The health department’s politically appointed communications aides have demanded the right to review and seek changes to the Centers for Disease Control and Prevention’s weekly scientific reports charting the progress of the coronavirus pandemic, in what officials characterized as an attempt to intimidate the reports’ authors and water down their communications to health professionals.
In some cases, emails from communications aides to CDC Director Robert Redfield and other senior officials openly complained that the agency’s reports would undermine President Donald Trump’s optimistic messages about the outbreak, according to emails reviewed by POLITICO and three people familiar with the situation.
CDC officials have fought back against the most sweeping changes, but have increasingly agreed to allow the political officials to review the reports and, in a few cases, compromised on the wording, according to three people familiar with the exchanges. The communications aides’ efforts to change the language in the CDC’s reports have been constant across the summer and continued as recently as Friday afternoon.

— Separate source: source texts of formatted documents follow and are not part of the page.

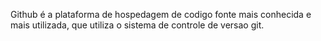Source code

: Github é a plataforma de hospedagem de codigo fonte mais conhecida e mais utilizada, que utiliza o sistema de controle de versao git.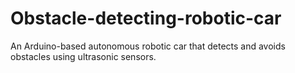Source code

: # Obstacle-detecting-robotic-car
An Arduino-based autonomous robotic car that detects and avoids obstacles using ultrasonic sensors.
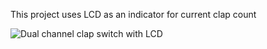 This project uses LCD as an indicator for current clap count

![Dual channel clap switch with LCD](https://github.com/MikeF25/Dual_Channel_Clap_Switch/assets/156512565/67cd9d87-73e8-43da-b8c4-e684c99d191a)
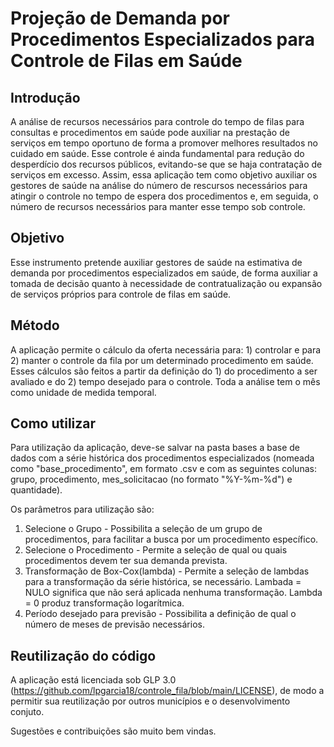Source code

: # Projeção de Demanda por Procedimentos Especializados para Controle de Filas em Saúde

## Introdução

A análise de recursos necessários para controle do tempo de filas para consultas e procedimentos em saúde pode auxiliar na prestação de serviços em tempo oportuno de forma a promover melhores resultados no cuidado em saúde. Esse controle é ainda fundamental para redução do desperdício dos recursos públicos, evitando-se que se haja contratação de serviços em excesso. Assim, essa aplicação tem como objetivo auxiliar os gestores de saúde na análise do número de rescursos necessários para atingir o controle no tempo de espera dos procedimentos e, em seguida, o número de recursos necessários para manter esse tempo sob controle.

## Objetivo
Esse instrumento pretende auxiliar gestores de saúde na estimativa de demanda por procedimentos especializados em saúde, de forma auxiliar a tomada de decisão quanto à necessidade de contratualização ou expansão de serviços próprios para controle de filas em saúde. 

## Método
A aplicação permite o cálculo da oferta necessária para: 1) controlar e para 2) manter o controle da fila por um determinado procedimento em saúde. Esses cálculos são feitos a partir da definição do 1) do procedimento a ser avaliado e do 2) tempo desejado para o controle. Toda a análise tem o mês como unidade de medida temporal.

## Como utilizar
Para utilização da aplicação, deve-se salvar na pasta bases a base de dados com a série histórica dos procedimentos especializados (nomeada como "base_procedimento", em formato .csv e com as seguintes colunas: grupo, procedimento, mes_solicitacao (no formato "%Y-%m-%d") e quantidade).

Os parâmetros para utilização são:
1) Selecione o Grupo - Possibilita a seleção de um grupo de procedimentos, para facilitar a busca por um procedimento específico.
2) Selecione o Procedimento - Permite a seleção de qual ou quais procedimentos devem ter sua demanda prevista.
3) Transformação de Box-Cox(lambda) - Permite a seleção de lambdas para a transformação da série histórica, se necessário. Lambada = NULO significa que não será aplicada nenhuma transformação. Lambda = 0 produz transformação logarítmica. 
4) Período desejado para previsão - Possibilita a definição de qual o número de meses de previsão necessários.


## Reutilização do código
A aplicação está licenciada sob GLP 3.0 (https://github.com/lpgarcia18/controle_fila/blob/main/LICENSE), de modo a permitir sua reutilização por outros municípios e o desenvolvimento conjuto. 

Sugestões e contribuições são muito bem vindas.

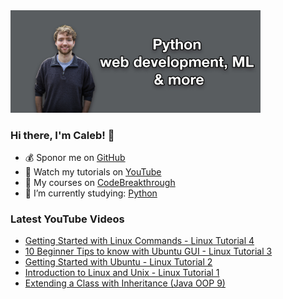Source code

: <img src="github-cover-photo-my-face.jpg" width="400px" />

### Hi there, I'm Caleb! 🍛

- 💰 Sponor me on [GitHub](https://github.com/sponsors/CalebCurry)
- 🎥 Watch my tutorials on [YouTube](https://www.youtube.com/calebthevideomaker2)
- 📗 My courses on [CodeBreakthrough](https://www.codebreakthrough.com)
- 🤔 I’m currently studying: [Python](https://www.youtube.com/watch?v=s3IvdkCq2_c&t=4254s)

### Latest YouTube Videos
<!-- YOUTUBE:START -->
- [Getting Started with Linux Commands - Linux Tutorial 4](https://www.youtube.com/watch?v=OBgYHp3hrJQ)
- [10 Beginner Tips to know with Ubuntu GUI - Linux Tutorial 3](https://www.youtube.com/watch?v=6KTow4PqhyY)
- [Getting Started with Ubuntu - Linux Tutorial 2](https://www.youtube.com/watch?v=Z3Ck9-wt-WQ)
- [Introduction to Linux and Unix - Linux Tutorial 1](https://www.youtube.com/watch?v=__iKSnQXe_o)
- [Extending a Class with Inheritance (Java OOP 9)](https://www.youtube.com/watch?v=9znjMsU-wbM)
<!-- YOUTUBE:END -->
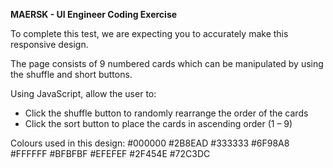 
**MAERSK - UI Engineer Coding Exercise**

To complete this test, we are expecting you to accurately make this responsive design.

The page consists of 9 numbered cards which can be manipulated by using the 
shuffle and short buttons.

Using JavaScript, allow the user to:

- Click the shuffle button to randomly rearrange the order of the cards
- Click the sort button to place the cards in ascending order (1 – 9)


Colours used in this design:
#000000 #2B8EAD
#333333 #6F98A8
#FFFFFF #BFBFBF
#EFEFEF #2F454E
#72C3DC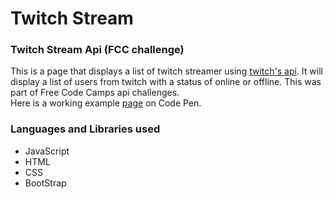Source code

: # Twitch Stream
### Twitch Stream Api (FCC challenge)

This is a page that displays a list of twitch streamer using [twitch's api](https://dev.twitch.tv/docs/).
It will display a list of users from twitch with a status of online or offline. This was part of Free Code Camps api challenges.  
Here is a working example [page](https://codepen.io/tyronebiggums/full/mXEGoR/) on Code Pen.

### Languages and Libraries used
* JavaScript
* HTML
* CSS
* BootStrap
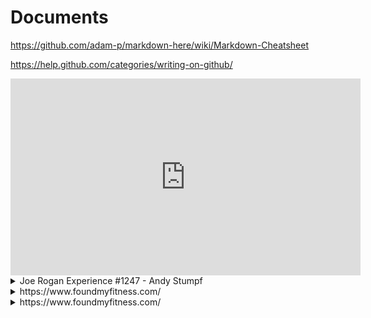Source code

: # Documents

https://github.com/adam-p/markdown-here/wiki/Markdown-Cheatsheet

https://help.github.com/categories/writing-on-github/

<div align="center">
	<iframe width="560" height="315" src="https://www.youtube.com/embed/bz1Masw5QDs" frameborder="0" allow="accelerometer; autoplay; encrypted-media; gyroscope; picture-in-picture" allowfullscreen></iframe>
</div>
<details>
	<summary>Joe Rogan Experience #1247 - Andy Stumpf</summary>
	<blockquote cite="https://www.youtube.com/watch?v=bz1Masw5QDs" style="padding-top:2px;padding-bottom:2px;">
		<div align="center">
	<iframe width="560" height="315" src="https://www.youtube.com/embed/bz1Masw5QDs" frameborder="0" allow="accelerometer; autoplay; encrypted-media; gyroscope; picture-in-picture" allowfullscreen></iframe>
</div>
	</blockquote>
</details>

<details>
<summary>https://www.foundmyfitness.com/</summary>
<blockquote cite="https://www.foundmyfitness.com/" style="padding-top:2px;padding-bottom:2px;">
	<section>
		<img src="https://www.foundmyfitness.com/favicon.ico" width="16" height="16">
		<i>www.foundmyfitness.com</i>
	</section>
	<section>
		<a href="https://www.foundmyfitness.com/">
			<b>FoundMyFitness</b>
		</a>
	</section>
	<section>
		Promoting strategies to increase healthspan, well-being, cognitive and physical performance through deeper understandings of nutrition, genetics, and cell biology.
	</section>
	<section>
		<img src="https://www.foundmyfitness.com/images/fmf-og-image.jpg">
	</section>
</blockquote>
</details>

<details>
	<summary>https://www.foundmyfitness.com/</summary>
	<blockquote cite="https://www.foundmyfitness.com/" style="padding-top:2px;padding-bottom:2px;">
		<div align="center">
	<iframe width="852" height="315" src="https://www.foundmyfitness.com/" frameborder="0"></iframe>
</div>
	</blockquote>
</details>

The CDC’s Morbidity and Mortality Weekly Reports are authored by career scientists and serve as the main vehicle for the agency to inform doctors, researchers and the general public about how Covid-19 is spreading and who is at risk. Such reports have historically been published with little fanfare and no political interference, said several longtime health department officials, and have been viewed as a cornerstone of the nation’s public health work for decades.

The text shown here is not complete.